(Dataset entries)
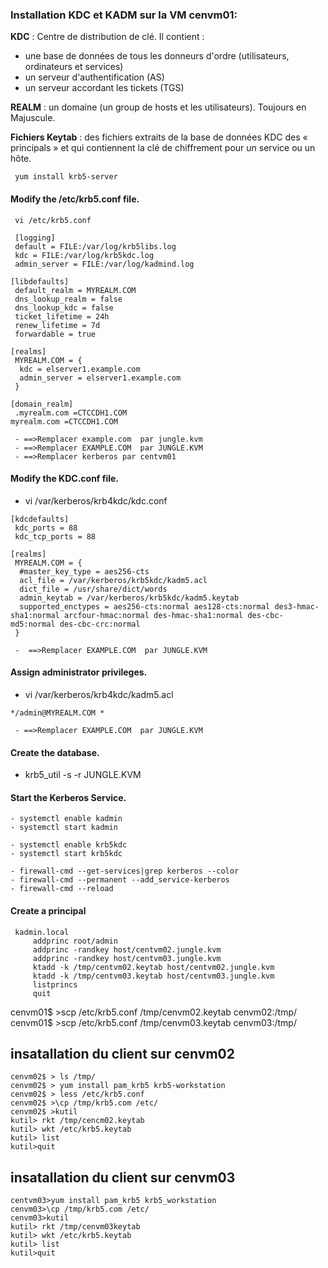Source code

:  
 ### Installation KDC et KADM sur la VM cenvm01:
 **KDC** : Centre de distribution de clé. Il contient :
   - une base de données de tous les donneurs d'ordre (utilisateurs, ordinateurs et services)
   - un serveur d'authentification (AS)
   - un serveur accordant les tickets (TGS)
 
 **REALM** : un domaine (un group de hosts et les utilisateurs). Toujours en Majuscule.
 
 **Fichiers Keytab** :  des fichiers extraits de la base de données KDC des « principals » et qui contiennent la clé de chiffrement pour un service ou un hôte.
```
 yum install krb5-server
```
#### Modify the /etc/krb5.conf file.

```
 vi /etc/krb5.conf  
```

```
 [logging]
 default = FILE:/var/log/krb5libs.log
 kdc = FILE:/var/log/krb5kdc.log
 admin_server = FILE:/var/log/kadmind.log

[libdefaults]
 default_realm = MYREALM.COM
 dns_lookup_realm = false
 dns_lookup_kdc = false
 ticket_lifetime = 24h
 renew_lifetime = 7d
 forwardable = true

[realms]
 MYREALM.COM = {
  kdc = elserver1.example.com
  admin_server = elserver1.example.com
 }

[domain_realm]
 .myrealm.com =CTCCDH1.COM
myrealm.com =CTCCDH1.COM
```
     - ==>Remplacer example.com  par jungle.kvm
     - ==>Remplacer EXAMPLE.COM  par JUNGLE.KVM
     - ==>Remplacer kerberos par centvm01

#### Modify the KDC.conf file.
- vi /var/kerberos/krb4kdc/kdc.conf
```
[kdcdefaults]
 kdc_ports = 88
 kdc_tcp_ports = 88

[realms]
 MYREALM.COM = {
  #master_key_type = aes256-cts
  acl_file = /var/kerberos/krb5kdc/kadm5.acl
  dict_file = /usr/share/dict/words
  admin_keytab = /var/kerberos/krb5kdc/kadm5.keytab
  supported_enctypes = aes256-cts:normal aes128-cts:normal des3-hmac-sha1:normal arcfour-hmac:normal des-hmac-sha1:normal des-cbc-md5:normal des-cbc-crc:normal
 }
```
     -  ==>Remplacer EXAMPLE.COM  par JUNGLE.KVM
#### Assign administrator privileges.
-  vi /var/kerberos/krb4kdc/kadm5.acl
```
*/admin@MYREALM.COM *
```
     - ==>Remplacer EXAMPLE.COM  par JUNGLE.KVM
#### Create the database.
- krb5_util -s -r JUNGLE.KVM
#### Start the Kerberos Service.
```
- systemctl enable kadmin
- systemctl start kadmin

- systemctl enable krb5kdc
- systemctl start krb5kdc

- firewall-cmd --get-services|grep kerberos --color
- firewall-cmd --permanent --add_service-kerberos
- firewall-cmd --reload
```

#### Create a principal
```
 kadmin.local
     addprinc root/admin  
     addprinc -randkey host/centvm02.jungle.kvm
     addprinc -randkey host/centvm03.jungle.kvm
     ktadd -k /tmp/centvm02.keytab host/centvm02.jungle.kvm
     ktadd -k /tmp/centvm03.keytab host/centvm03.jungle.kvm
     listprincs
     quit
```

cenvm01$ >scp /etc/krb5.conf /tmp/cenvm02.keytab cenvm02:/tmp/
cenvm01$ >scp /etc/krb5.conf /tmp/cenvm03.keytab cenvm03:/tmp/

## insatallation du client sur cenvm02
```
cenvm02$ > ls /tmp/
cenvm02$ > yum install pam_krb5 krb5-workstation
cenvm02$ > less /etc/krb5.conf
cenvm02$ >\cp /tmp/krb5.com /etc/
cenvm02$ >kutil
kutil> rkt /tmp/cencm02.keytab
kutil> wkt /etc/krb5.keytab
kutil> list
kutil>quit
```

## insatallation du client sur cenvm03
```
centvm03>yum install pam_krb5 krb5_workstation
cenvm03>\cp /tmp/krb5.com /etc/
cenvm03>kutil
kutil> rkt /tmp/cenvm03keytab
kutil> wkt /etc/krb5.keytab
kutil> list
kutil>quit
```









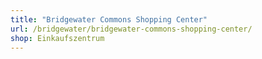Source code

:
 ```yaml
---
title: "Bridgewater Commons Shopping Center"
url: /bridgewater/bridgewater-commons-shopping-center/
shop: Einkaufszentrum
---
```

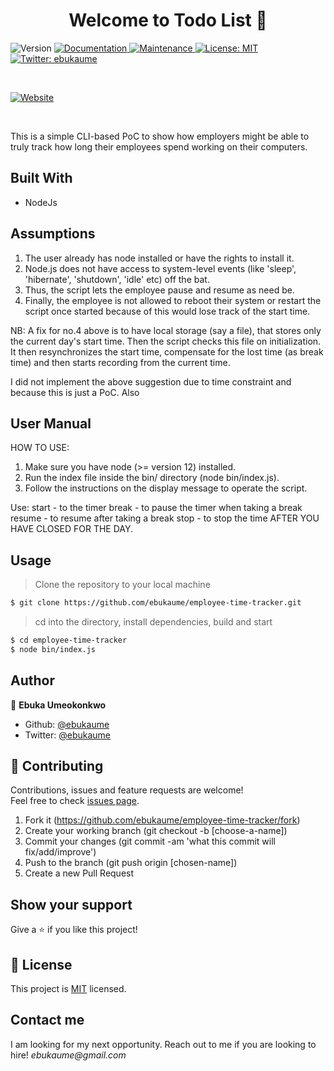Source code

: <h1 align="center">Welcome to Todo List 👋</h1>
<p>
  <img alt="Version" src="https://img.shields.io/badge/version-1.0.0-blue.svg?cacheSeconds=2592000" />
  <a href="https://github.com/ebukaume/employee-time-tracker#readme" target="_blank">
    <img alt="Documentation" src="https://img.shields.io/badge/documentation-yes-brightgreen.svg" />
  </a>
  <a href="https://github.com/ebukaume/employee-time-tracker/graphs/commit-activity" target="_blank">
    <img alt="Maintenance" src="https://img.shields.io/badge/Maintained%3F-yes-green.svg" />
  </a>
  <a href="https://github.com/ebukaume/employee-time-tracker/blob/master/LICENSE" target="_blank">
    <img alt="License: MIT" src="https://img.shields.io/github/license/ebukaume/employee-time-tracker" />
  </a>
  <a href="https://twitter.com/ebukaume" target="_blank">
    <img alt="Twitter: ebukaume" src="https://img.shields.io/twitter/follow/ebukaume.svg?style=social" />
  </a>
</p>
<br>

<p>
  <a href="https://raw.githack.com/ebukaume/employee-time-tracker/master/dist/index.html" target="_blank">
    <img alt="Website" src="./docs/todolist.png" />
  </a>
</p>

<br>

This is a simple CLI-based PoC to show how employers might be able to truly track how long their employees spend working on their computers. 


## Built With

- NodeJs


## Assumptions

1. The user already has node installed or have the rights to install it.
2. Node.js does not have access to system-level events (like 'sleep', 'hibernate', 'shutdown', 'idle' etc) off the bat.
3. Thus, the script lets the employee pause and resume as need be.
4. Finally, the employee is not allowed to reboot their system or restart the script once started because of this would lose track of the start time.

NB: A fix for no.4 above is to have local storage (say a file), that stores only the current day's start time. Then the script checks this file on initialization. It then resynchronizes the start time, compensate for the lost time (as break time) and then starts recording from the current time.

I did not implement the above suggestion due to time constraint and because this is just a PoC. Also


## User Manual

HOW TO USE:

1. Make sure you have node (>= version 12) installed.
2. Run the index file inside the bin/ directory (node bin/index.js).
3. Follow the instructions on the display message to operate the script.

Use:
  start   - to the timer
  break   - to pause the timer when taking a break
  resume  - to resume after taking a break
  stop    - to stop the time AFTER YOU HAVE CLOSED FOR THE DAY.


## Usage

> Clone the repository to your local machine

```sh
$ git clone https://github.com/ebukaume/employee-time-tracker.git
```

> cd into the directory, install dependencies, build and start

```sh
$ cd employee-time-tracker
$ node bin/index.js
```


## Author

👤 **Ebuka Umeokonkwo**

- Github: [@ebukaume](https://github.com/ebukaume)
- Twitter: [@ebukaume](https://twitter.com/ebukaume)


## 🤝 Contributing

Contributions, issues and feature requests are welcome!<br />Feel free to check [issues page](https://github.com/ebukaume/employee-time-tracker/issues).

1. Fork it (https://github.com/ebukaume/employee-time-tracker/fork)
2. Create your working branch (git checkout -b [choose-a-name])
3. Commit your changes (git commit -am 'what this commit will fix/add/improve')
4. Push to the branch (git push origin [chosen-name])
5. Create a new Pull Request


## Show your support

Give a ⭐️ if you like this project!


## 📝 License

This project is [MIT](https://github.com/ebukaume/employee-time-tracker/blob/master/LICENSE) licensed.


## Contact me

I am looking for my next opportunity. Reach out to me if you are looking to hire!
_ebukaume@gmail.com_
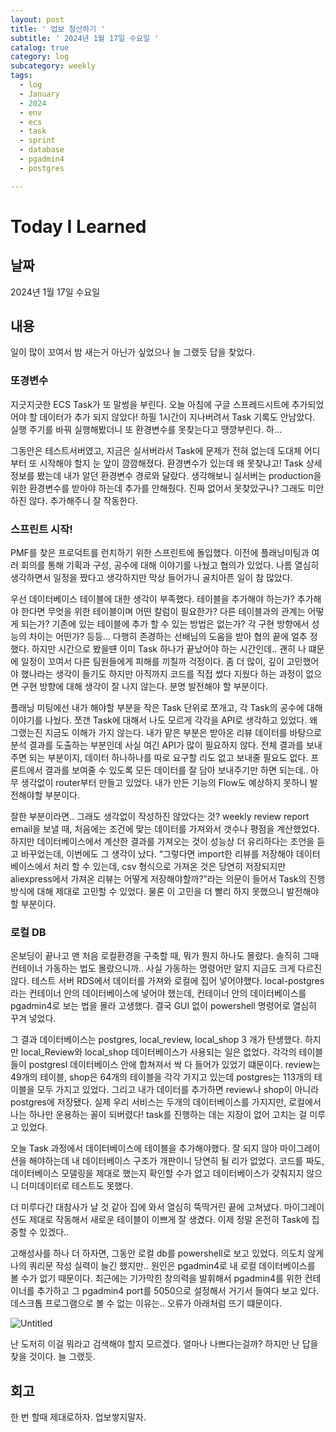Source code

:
 ```yaml
---
layout: post
title: ' 업보 청산하기 '
subtitle: ' 2024년 1월 17일 수요일 '
catalog: true
category: log
subcategory: weekly
tags:
  - log
  - January
  - 2024
  - env
  - ecs
  - task
  - sprint
  - database
  - pgadmin4
  - postgres

---
```


# Today I Learned

## 날짜

2024년 1월 17일 수요일

## 내용

일이 많이 꼬여서 밤 새는거 아닌가 싶었으나 늘 그랬듯 답을 찾았다.

### 또경변수

 지긋지긋한 ECS Task가 또 말썽을 부린다. 오늘 아침에 구글 스프레드시트에 추가되었어야 할 데이터가 추가 되지 않았다! 하필 1시간이 지나버려서 Task 기록도 안남았다. 실행 주기를 바꿔 실행해봤더니 또 환경변수를 못찾는다고 땡깡부린다.  하…

 그동안은 테스트서버였고, 지금은 실서버라서 Task에 문제가 전혀 없는데 도대체 어디부터 또 시작해야 할지 눈 앞이 깜깜해졌다. 환경변수가 있는데 왜 못찾냐고! Task 상세정보를 봤는데 내가 알던 환경변수 경로와 달랐다. 생각해보니 실서버는 production을 위한 환경변수를 받아야 하는데 추가를 안해줬다. 진짜 없어서 못찾았구나? 그래도 미안하진 않다. 추가해주니 잘 작동한다.

### 스프린트 시작!

 PMF를 찾은 프로덕트를 런치하기 위한 스프린트에 돌입했다. 이전에 플래닝미팅과 여러 회의를 통해 기획과 구성, 공수에 대해 이야기를 나눴고 협의가 있었다. 나름 열심히 생각하면서 일정을 짰다고 생각하지만 막상 들어가니 골치아픈 일이 참 많았다.

 우선 데이터베이스 테이블에 대한 생각이 부족했다. 테이블을 추가해야 하는가? 추가해야 한다면 무엇을 위한 테이블이며 어떤 칼럼이 필요한가? 다른 테이블과의 관계는 어떻게 되는가? 기존에 있는 테이블에 추가 할 수 있는 방법은 없는가? 각 구현 방향에서 성능의 차이는 어떤가? 등등… 다행히 존경하는 선배님의 도움을 받아 협의 끝에 얼추 정했다. 하지만 시간으로 봤을떈 이미 Task 하나가 끝났어야 하는 시간인데..  괜히 나 떄문에 일정이 꼬여서 다른 팀원들에게 피해를 끼칠까 걱정이다. 좀 더 많이, 깊이 고민했어야 했나라는 생각이 들기도 하지만 아직까지 코드를 직접 썼다 지웠다 하는 과정이 없으면 구현 방향에 대해 생각이 잘 나지 않는다. 분명 발전해야 할 부분이다.

 플래닝 미팅에선 내가 해야할 부분을 작은 Task 단위로 쪼개고, 각 Task의 공수에 대해 이야기를 나눴다. 쪼갠 Task에 대해서 나도 모르게 각각을 API로 생각하고 있었다. 왜 그랬는진 지금도 이해가 가지 않는다. 내가 맡은 부분은 받아온 리뷰 데이터를 바탕으로 분석 결과를 도출하는 부분인데 사실 여긴 API가 많이 필요하지 않다. 전체 결과를 보내주면 되는 부분이지, 데이터 하나하나를 따로 요구할 리도 없고 보내줄 필요도 없다. 프론트에서 결과를 보여줄 수 있도록 모든 데이터를 잘 담아 보내주기만 하면 되는데.. 아무 생각없이 router부터 만들고 있었다. 내가 만든 기능의 Flow도 예상하지 못하니 발전해야할 부분이다.

 잘한 부분이라면.. 그래도 생각없이 작성하진 않았다는 것? weekly review report email을 보낼 때, 처음에는 조건에 맞는 데이터를 가져와서 갯수나 평점을 계산했었다. 하지만 데이터베이스에서 계산한 결과를 가져오는 것이 성능상 더 유리하다는 조언을 듣고 바꾸었는데, 이번에도 그 생각이 났다. “그렇다면 import한 리뷰를 저장해야 데이터베이스에서 처리 할 수 있는데, csv 형식으로 가져온 것은 당연히 저장되지만 aliexpress에서 가져온 리뷰는 어떻게 저장해야할까?”라는 의문이 들어서 Task의 진행 방식에 대해 제대로 고민할 수 있었다. 물론 이 고민을 더 빨리 하지 못했으니 발전해야 할 부분이다.

### 로컬 DB

 온보딩이 끝나고 맨 처음 로컬환경을 구축할 때, 뭐가 뭔지 하나도 몰랐다. 솔직히 그때 컨테이너 가동하는 법도 몰랐으니까.. 사실 가동하는 명령어만 알지 지금도 크게 다르진 않다. 테스트 서버 RDS에서 데이터를 가져와 로컬에 집어 넣어야했다. local-postgres 라는 컨테이너 안의 데이터베이스에 넣어야 했는데, 컨테이너 안의 데이터베이스를 pgadmin4로 보는 법을 몰라 고생했다. 결국 GUI 없이 powershell 명령어로 열심히 꾸겨 넣었다.

 그 결과 데이터베이스는 postgres, local_review, local_shop 3 개가 탄생했다. 하지만 local_Review와 local_shop 데이터베이스가 사용되는 일은 없었다. 각각의 테이블들이 postgresl 데이터베이스 안에 합쳐져서 싹 다 들어가 있었기 떄문이다. review는 49개의 테이블, shop은 64개의 테이블을 각각 가지고 있는데 postgres는 113개의 테이블을 모두 가지고 있었다. 그리고 내가 데이터를 추가하면 review나 shop이 아니라 postgres에 저장됐다. 실제 우리 서비스는 두개의 데이터베이스를 가지지만, 로컬에서 나는 하나만 운용하는 꼴이 되버렸다! task를 진행하는 데는 지장이 없어 고치는 걸 미루고 있었다.

 오늘 Task 과정에서 데이터베이스에 테이블을 추가해야했다. 잘 되지 않아 마이그레이션을 해야하는데 내 데이터베이스 구조가 개판이니 당연히 될 리가 없었다. 코드를 짜도, 데이터베이스 모델링을 제대로 했는지 확인할 수가 없고 데이터베이스가 갖춰지지 않으니 더미데이터로 테스트도 못했다.

 더 미루다간 대참사가 날 것 같아 집에 와서 열심히 뚝딱거린 끝에 고쳐냈다. 마이그레이션도 제대로 작동해서 새로운 테이블이 이쁘게 잘 생겼다. 이제 정말 온전히 Task에 집중할 수 있겠다.. 

 고해성사를 하나 더 하자면, 그동안 로컬 db를 powershell로 보고 있었다. 의도치 않게 나의 쿼리문 작성 실력이 늘긴 했지만.. 원인은 pgadmin4로 내 로컬 데이터베이스를 볼 수가 없기 때문이다. 최근에는 기가막힌 창의력을 발휘해서 pgadmin4를 위한 컨테이너를 추가하고 그 pgadmin4 port를 5050으로 설정해서 거기서 들여다 보고 있다. 데스크톱 프로그램으로 볼 수 없는 이유는.. 오류가 아래처럼 뜨기 떄문이다.

![Untitled](https://prod-files-secure.s3.us-west-2.amazonaws.com/0cf20186-0724-4a80-b423-3d24fc7470e1/556eaad5-4e75-44a7-89af-310ae6ce1e9c/Untitled.png)

난 도저히 이걸 뭐라고 검색해야 할지 모르겠다. 얼마나 나쁘다는걸까? 하지만 난 답을 찾을 것이다. 늘 그랬듯.

## 회고

한 번 할때 제대로하자. 업보쌓지말자.
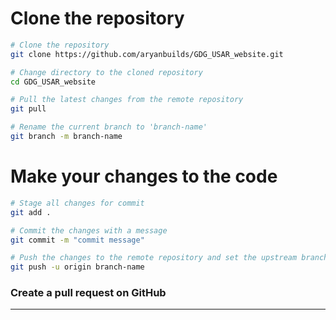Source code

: # Clone the repository
```bash
# Clone the repository
git clone https://github.com/aryanbuilds/GDG_USAR_website.git
```

```bash
# Change directory to the cloned repository
cd GDG_USAR_website
```

```bash
# Pull the latest changes from the remote repository
git pull
```

```bash
# Rename the current branch to 'branch-name'
git branch -m branch-name
```


# Make your changes to the code


```bash
# Stage all changes for commit
git add .
```

```bash
# Commit the changes with a message
git commit -m "commit message"
```

```bash
# Push the changes to the remote repository and set the upstream branch
git push -u origin branch-name
```


### Create a pull request on GitHub
---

» Assignment: Lines with the word "badge" in them are the answer; report each one from the data.

» Answer to this problem:
  <img alt="Version" src="https://img.shields.io/badge/version-1.0.0-blue.svg?cacheSeconds=2592000" />
    <img alt="Documentation" src="https://img.shields.io/badge/documentation-yes-brightgreen.svg" />
    <img alt="Maintenance" src="https://img.shields.io/badge/Maintained%3F-yes-green.svg" />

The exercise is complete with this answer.